The scene sets up what will most likely happen in The Long Halloween Part Two. With a runtime of only an hour and 25 minutes, a couple more minutes to explain everything would’ve made a large impact. The reason why this film is split into two parts is that there’s a lot of story to tell; but even if it’s worth telling in this format, then it has to be told well. This strategy of splitting a story into two parts has been successful for DC with such examples as The Dark Knight Returns or The Death and Return of Superman. It feels only right that DC would implement this strategy for the famous story that was first published back in 1996.
The film stays true to a few elements that you would expect from any story that involves Batman. Gotham is a powder keg ready to explode because of police corruption, crime, and the relentless attacks of rival gangs. Arkham Asylum is full of infamous villains that continue to wreak havoc in their own special way. Batman and James Gordon are the only ones who truly believe that Gotham can be saved, and the only way to do so is to bend the rules, but not break them.

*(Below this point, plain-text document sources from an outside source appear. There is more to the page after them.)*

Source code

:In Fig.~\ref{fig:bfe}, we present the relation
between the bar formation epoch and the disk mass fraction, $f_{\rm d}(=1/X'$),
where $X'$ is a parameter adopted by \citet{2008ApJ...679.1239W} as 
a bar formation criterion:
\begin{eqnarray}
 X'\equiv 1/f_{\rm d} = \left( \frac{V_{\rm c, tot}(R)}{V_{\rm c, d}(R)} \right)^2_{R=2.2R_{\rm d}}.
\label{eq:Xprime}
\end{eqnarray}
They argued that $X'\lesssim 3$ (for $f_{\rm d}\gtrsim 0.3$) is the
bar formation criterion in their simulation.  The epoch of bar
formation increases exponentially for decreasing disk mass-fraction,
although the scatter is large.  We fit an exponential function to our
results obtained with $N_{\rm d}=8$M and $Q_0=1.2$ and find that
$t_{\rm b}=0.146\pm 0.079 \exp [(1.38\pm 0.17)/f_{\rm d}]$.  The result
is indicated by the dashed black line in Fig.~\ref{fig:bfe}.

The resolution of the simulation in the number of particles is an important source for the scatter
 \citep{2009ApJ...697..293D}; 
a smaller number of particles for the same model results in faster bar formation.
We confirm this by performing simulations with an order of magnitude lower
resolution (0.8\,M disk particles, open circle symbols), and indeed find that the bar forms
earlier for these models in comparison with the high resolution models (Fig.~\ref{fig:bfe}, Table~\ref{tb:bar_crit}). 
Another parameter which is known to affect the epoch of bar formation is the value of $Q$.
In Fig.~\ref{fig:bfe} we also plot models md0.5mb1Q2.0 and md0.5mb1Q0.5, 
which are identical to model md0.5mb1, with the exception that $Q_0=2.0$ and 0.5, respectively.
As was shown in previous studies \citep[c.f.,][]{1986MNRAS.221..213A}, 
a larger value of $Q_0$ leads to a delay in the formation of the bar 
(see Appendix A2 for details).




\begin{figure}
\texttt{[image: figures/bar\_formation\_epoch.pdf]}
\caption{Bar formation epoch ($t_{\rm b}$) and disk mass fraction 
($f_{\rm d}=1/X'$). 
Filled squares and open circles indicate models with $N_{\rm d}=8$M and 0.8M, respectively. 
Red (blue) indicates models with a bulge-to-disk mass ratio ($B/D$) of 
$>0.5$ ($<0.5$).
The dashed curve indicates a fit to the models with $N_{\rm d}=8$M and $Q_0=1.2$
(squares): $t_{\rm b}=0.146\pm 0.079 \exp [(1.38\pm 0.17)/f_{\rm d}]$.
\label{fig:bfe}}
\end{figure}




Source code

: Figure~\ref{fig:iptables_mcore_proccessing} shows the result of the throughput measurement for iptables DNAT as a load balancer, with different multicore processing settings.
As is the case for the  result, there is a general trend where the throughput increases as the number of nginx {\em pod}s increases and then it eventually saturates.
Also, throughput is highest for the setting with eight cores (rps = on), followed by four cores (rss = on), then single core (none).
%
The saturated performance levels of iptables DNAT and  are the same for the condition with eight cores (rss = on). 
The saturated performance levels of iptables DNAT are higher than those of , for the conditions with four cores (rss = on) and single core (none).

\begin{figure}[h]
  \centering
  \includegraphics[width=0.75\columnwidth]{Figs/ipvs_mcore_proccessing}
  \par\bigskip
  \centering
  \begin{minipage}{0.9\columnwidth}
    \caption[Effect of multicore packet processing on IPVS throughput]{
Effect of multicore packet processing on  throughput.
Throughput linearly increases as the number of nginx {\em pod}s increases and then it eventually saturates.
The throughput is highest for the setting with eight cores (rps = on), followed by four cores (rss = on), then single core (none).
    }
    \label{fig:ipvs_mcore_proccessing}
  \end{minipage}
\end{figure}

This film is about Batman having to become a detective, but the problem here is Batman has always been depicted as one of DC’s most intelligent individuals. Throughout the film, he acts more like the bouncer at a nightclub; he knows how to hurt people but doesn’t have a clue about solving any crimes. Vital connective tissue explaining how Batman came to the conclusions involving certain characters in his search for Holiday is missing.
When it comes to being the voice of Batman, Kevin Conroy is considered the bar since he’s been the man behind the mic for two decades. Jensen Ackles made his career on the CW’s hit show, Supernatural, and does a fair job being the next one to be the voice behind the bat. His performance portrays Batman as an amateur crime-fighter rather than a gritty detective. Considering this takes place during Batman’s early years, it seemed right to get someone in their youth rather than rely on Conroy who is in his mid-60s. Jensen has previously worked with DC as the voice of Jason Todd in Batman: Under the Red Hood and could be fit to replace Conroy permanently.
Veteran voice actor, Troy Baker (The Last of Us), does a phenomenal job as Joker which says a lot considering he’s stepping into Mark Hamill’s shoes. While his Joker laugh doesn’t come close to Hamill’s, the personality is just right. It’s a solid mix of insanity with bad jokes and pure love for mindless violence. Even though he has a bit part in this film, I hope his role expands in Part Two.
The rest of the voice cast is good with stars such as Josh Duhamel (Transformers) who plays Harvey Dent, David Dastmalchian (The Suicide Squad) as Calendar Man, and Titus Welliver (Bosch) as Carmine Falcone. The tragedy of this cast is that the voice of Catwoman, Naya Rivera (Glee), who died on July 8th, 2020, after saving her son from drowning by placing him on a boat but couldn’t save herself. Her last film credit will be when the other half of this saga is released. This film was dedicated to her memory.
Overall, Batman: The Long Halloween Part One is good enough to introduce Batman into the new DC Animated Universe, but it could have been better. The search for Holiday will conclude in Part Two, but not without complications. The bodies are piling up and the pressure is on Batman to find the murderer before Gotham falls into complete anarchy. We will be introduced to more of the villains we love and hopefully show Batman’s transition from a vigilante who can hit hard to a detective that can solve crimes.